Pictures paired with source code

──────────────────────────────

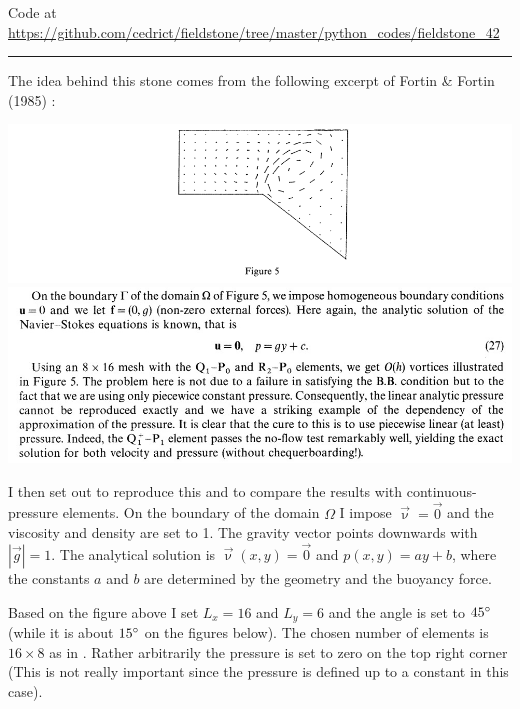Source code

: 

\begin{center}
Code at \url{https://github.com/cedrict/fieldstone/tree/master/python_codes/fieldstone_42}
\end{center}

\par\noindent\rule{\textwidth}{0.4pt}



The idea behind this stone comes from the following excerpt of Fortin \& Fortin (1985) \cite{fofo85}:
\begin{center}
\includegraphics[width=14cm]{python_codes/fieldstone_42/images/fofo85a}\\
\includegraphics[width=14cm]{python_codes/fieldstone_42/images/fofo85b}
\end{center}

I then set out to reproduce this and to compare the results with continuous-pressure elements.
On the boundary of the domain $\Omega$ I impose $\vec\upnu=\vec{0}$ and 
the viscosity and density are set to 1. The gravity vector points downwards
with $|\vec{g}|=1$.
The analytical solution is $\vec\upnu(x,y)=\vec{0}$ and $p(x,y)=ay+b$, 
where the constants $a$ and $b$ are determined by the geometry and the buoyancy force.

Based on the figure above I set $L_x=16$ and $L_y=6$ and the angle is set to $45\degree$ (while it 
is about $15\degree$ on the figures below).
The chosen number of elements is $16\times 8$ as in \cite{fofo85}.
Rather arbitrarily the pressure is set to zero on the top right corner (This is not really
important since the pressure is defined up to a constant in this case).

──────────────────────────────

Exercise details
Find every line of the data that includes the string "degree". Copy each of those lines.

Response to this task
Based on the figure above I set $L_x=16$ and $L_y=6$ and the angle is set to $45\degree$ (while it 
is about $15\degree$ on the figures below).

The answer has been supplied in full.